**What you will do**
Copy the records below exactly. Include all of them.

**Records supplied**
|---|

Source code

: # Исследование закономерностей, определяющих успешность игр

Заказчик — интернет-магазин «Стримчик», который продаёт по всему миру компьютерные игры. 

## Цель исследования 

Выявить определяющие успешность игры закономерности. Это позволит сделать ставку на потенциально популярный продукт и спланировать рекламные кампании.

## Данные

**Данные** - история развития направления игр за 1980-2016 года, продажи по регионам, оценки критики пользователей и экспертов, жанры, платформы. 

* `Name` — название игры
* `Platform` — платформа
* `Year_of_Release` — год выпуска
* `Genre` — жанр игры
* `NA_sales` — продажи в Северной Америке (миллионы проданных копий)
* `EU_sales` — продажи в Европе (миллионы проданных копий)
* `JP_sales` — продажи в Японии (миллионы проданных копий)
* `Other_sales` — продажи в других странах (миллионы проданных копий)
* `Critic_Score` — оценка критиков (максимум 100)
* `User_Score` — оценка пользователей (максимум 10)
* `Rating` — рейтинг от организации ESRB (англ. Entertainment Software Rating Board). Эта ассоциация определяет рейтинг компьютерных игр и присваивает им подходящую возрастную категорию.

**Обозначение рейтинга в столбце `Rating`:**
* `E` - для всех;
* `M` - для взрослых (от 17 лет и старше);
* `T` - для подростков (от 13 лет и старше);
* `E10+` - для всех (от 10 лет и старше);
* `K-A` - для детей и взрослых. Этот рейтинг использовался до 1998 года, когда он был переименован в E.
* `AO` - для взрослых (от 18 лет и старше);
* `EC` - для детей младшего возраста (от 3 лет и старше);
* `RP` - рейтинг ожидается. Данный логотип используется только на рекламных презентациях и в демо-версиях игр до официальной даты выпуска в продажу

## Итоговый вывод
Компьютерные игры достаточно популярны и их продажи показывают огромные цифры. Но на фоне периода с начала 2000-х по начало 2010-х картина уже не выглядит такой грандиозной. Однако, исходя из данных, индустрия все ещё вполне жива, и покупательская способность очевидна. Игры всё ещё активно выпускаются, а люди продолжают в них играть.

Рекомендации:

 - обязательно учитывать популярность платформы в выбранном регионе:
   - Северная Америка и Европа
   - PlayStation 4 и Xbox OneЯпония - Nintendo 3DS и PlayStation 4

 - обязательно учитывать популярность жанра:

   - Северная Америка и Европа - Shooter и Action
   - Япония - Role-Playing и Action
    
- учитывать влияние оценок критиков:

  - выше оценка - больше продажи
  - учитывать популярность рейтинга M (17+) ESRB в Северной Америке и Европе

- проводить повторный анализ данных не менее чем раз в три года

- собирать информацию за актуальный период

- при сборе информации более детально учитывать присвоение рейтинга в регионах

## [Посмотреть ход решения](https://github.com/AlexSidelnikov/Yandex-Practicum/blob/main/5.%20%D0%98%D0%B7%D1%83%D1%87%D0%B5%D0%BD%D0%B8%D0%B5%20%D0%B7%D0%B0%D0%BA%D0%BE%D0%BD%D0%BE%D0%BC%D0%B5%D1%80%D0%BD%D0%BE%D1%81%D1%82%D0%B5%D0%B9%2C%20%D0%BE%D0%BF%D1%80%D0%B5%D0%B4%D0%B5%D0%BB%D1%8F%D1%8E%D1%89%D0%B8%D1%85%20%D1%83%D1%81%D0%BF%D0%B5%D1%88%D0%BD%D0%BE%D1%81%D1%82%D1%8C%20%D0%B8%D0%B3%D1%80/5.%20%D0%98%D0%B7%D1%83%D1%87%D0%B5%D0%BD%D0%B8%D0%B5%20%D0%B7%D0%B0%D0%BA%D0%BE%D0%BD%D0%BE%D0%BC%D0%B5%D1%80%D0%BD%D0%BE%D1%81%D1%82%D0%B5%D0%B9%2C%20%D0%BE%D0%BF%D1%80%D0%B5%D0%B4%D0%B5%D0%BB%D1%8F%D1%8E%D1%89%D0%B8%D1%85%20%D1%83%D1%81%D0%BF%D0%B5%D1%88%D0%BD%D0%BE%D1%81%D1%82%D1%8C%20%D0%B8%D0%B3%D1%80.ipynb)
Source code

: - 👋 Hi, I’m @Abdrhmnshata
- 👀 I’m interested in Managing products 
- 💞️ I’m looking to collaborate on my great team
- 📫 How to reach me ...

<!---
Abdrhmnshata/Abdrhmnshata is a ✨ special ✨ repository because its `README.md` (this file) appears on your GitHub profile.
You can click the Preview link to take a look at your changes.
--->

|---|

**Solved problem**
Source code

: # Исследование закономерностей, определяющих успешность игр

Заказчик — интернет-магазин «Стримчик», который продаёт по всему миру компьютерные игры. 

## Цель исследования 

Выявить определяющие успешность игры закономерности. Это позволит сделать ставку на потенциально популярный продукт и спланировать рекламные кампании.

## Данные

**Данные** - история развития направления игр за 1980-2016 года, продажи по регионам, оценки критики пользователей и экспертов, жанры, платформы. 

* `Name` — название игры
* `Platform` — платформа
* `Year_of_Release` — год выпуска
* `Genre` — жанр игры
* `NA_sales` — продажи в Северной Америке (миллионы проданных копий)
* `EU_sales` — продажи в Европе (миллионы проданных копий)
* `JP_sales` — продажи в Японии (миллионы проданных копий)
* `Other_sales` — продажи в других странах (миллионы проданных копий)
* `Critic_Score` — оценка критиков (максимум 100)
* `User_Score` — оценка пользователей (максимум 10)
* `Rating` — рейтинг от организации ESRB (англ. Entertainment Software Rating Board). Эта ассоциация определяет рейтинг компьютерных игр и присваивает им подходящую возрастную категорию.

**Обозначение рейтинга в столбце `Rating`:**
* `E` - для всех;
* `M` - для взрослых (от 17 лет и старше);
* `T` - для подростков (от 13 лет и старше);
* `E10+` - для всех (от 10 лет и старше);
* `K-A` - для детей и взрослых. Этот рейтинг использовался до 1998 года, когда он был переименован в E.
* `AO` - для взрослых (от 18 лет и старше);
* `EC` - для детей младшего возраста (от 3 лет и старше);
* `RP` - рейтинг ожидается. Данный логотип используется только на рекламных презентациях и в демо-версиях игр до официальной даты выпуска в продажу

## Итоговый вывод
Компьютерные игры достаточно популярны и их продажи показывают огромные цифры. Но на фоне периода с начала 2000-х по начало 2010-х картина уже не выглядит такой грандиозной. Однако, исходя из данных, индустрия все ещё вполне жива, и покупательская способность очевидна. Игры всё ещё активно выпускаются, а люди продолжают в них играть.

Рекомендации:

 - обязательно учитывать популярность платформы в выбранном регионе:
   - Северная Америка и Европа
   - PlayStation 4 и Xbox OneЯпония - Nintendo 3DS и PlayStation 4

 - обязательно учитывать популярность жанра:

   - Северная Америка и Европа - Shooter и Action
   - Япония - Role-Playing и Action
    
- учитывать влияние оценок критиков:

  - выше оценка - больше продажи
  - учитывать популярность рейтинга M (17+) ESRB в Северной Америке и Европе

- проводить повторный анализ данных не менее чем раз в три года

- собирать информацию за актуальный период

- при сборе информации более детально учитывать присвоение рейтинга в регионах

## [Посмотреть ход решения](https://github.com/AlexSidelnikov/Yandex-Practicum/blob/main/5.%20%D0%98%D0%B7%D1%83%D1%87%D0%B5%D0%BD%D0%B8%D0%B5%20%D0%B7%D0%B0%D0%BA%D0%BE%D0%BD%D0%BE%D0%BC%D0%B5%D1%80%D0%BD%D0%BE%D1%81%D1%82%D0%B5%D0%B9%2C%20%D0%BE%D0%BF%D1%80%D0%B5%D0%B4%D0%B5%D0%BB%D1%8F%D1%8E%D1%89%D0%B8%D1%85%20%D1%83%D1%81%D0%BF%D0%B5%D1%88%D0%BD%D0%BE%D1%81%D1%82%D1%8C%20%D0%B8%D0%B3%D1%80/5.%20%D0%98%D0%B7%D1%83%D1%87%D0%B5%D0%BD%D0%B8%D0%B5%20%D0%B7%D0%B0%D0%BA%D0%BE%D0%BD%D0%BE%D0%BC%D0%B5%D1%80%D0%BD%D0%BE%D1%81%D1%82%D0%B5%D0%B9%2C%20%D0%BE%D0%BF%D1%80%D0%B5%D0%B4%D0%B5%D0%BB%D1%8F%D1%8E%D1%89%D0%B8%D1%85%20%D1%83%D1%81%D0%BF%D0%B5%D1%88%D0%BD%D0%BE%D1%81%D1%82%D1%8C%20%D0%B8%D0%B3%D1%80.ipynb)
Source code

: - 👋 Hi, I’m @Abdrhmnshata
- 👀 I’m interested in Managing products 
- 💞️ I’m looking to collaborate on my great team
- 📫 How to reach me ...

<!---
Abdrhmnshata/Abdrhmnshata is a ✨ special ✨ repository because its `README.md` (this file) appears on your GitHub profile.
You can click the Preview link to take a look at your changes.
--->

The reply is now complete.